• _Exercise brief_
Write out exactly the lines of the entries below from the one holding "- Has a wealthy" to the one holding "- This provides", inclusive, and leave out all other lines.

• _Supplied material_
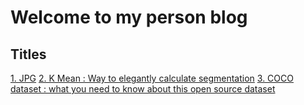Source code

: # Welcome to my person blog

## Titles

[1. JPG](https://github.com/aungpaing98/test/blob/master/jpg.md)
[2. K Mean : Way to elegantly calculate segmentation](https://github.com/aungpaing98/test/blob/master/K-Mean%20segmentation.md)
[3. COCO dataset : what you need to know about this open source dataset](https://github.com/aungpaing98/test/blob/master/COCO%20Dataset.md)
==
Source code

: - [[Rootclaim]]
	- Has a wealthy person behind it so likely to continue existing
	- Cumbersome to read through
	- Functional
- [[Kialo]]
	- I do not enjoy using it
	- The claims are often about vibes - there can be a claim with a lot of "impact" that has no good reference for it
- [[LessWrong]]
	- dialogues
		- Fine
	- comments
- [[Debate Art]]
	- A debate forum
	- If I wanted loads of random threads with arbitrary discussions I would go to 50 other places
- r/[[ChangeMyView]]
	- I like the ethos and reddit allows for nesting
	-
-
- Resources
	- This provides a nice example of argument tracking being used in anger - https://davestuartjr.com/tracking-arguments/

• _Task solution_
	- Has a wealthy person behind it so likely to continue existing
	- Cumbersome to read through
	- Functional
- [[Kialo]]
	- I do not enjoy using it
	- The claims are often about vibes - there can be a claim with a lot of "impact" that has no good reference for it
- [[LessWrong]]
	- dialogues
		- Fine
	- comments
- [[Debate Art]]
	- A debate forum
	- If I wanted loads of random threads with arbitrary discussions I would go to 50 other places
- r/[[ChangeMyView]]
	- I like the ethos and reddit allows for nesting
	-
-
- Resources
	- This provides a nice example of argument tracking being used in anger - https://davestuartjr.com/tracking-arguments/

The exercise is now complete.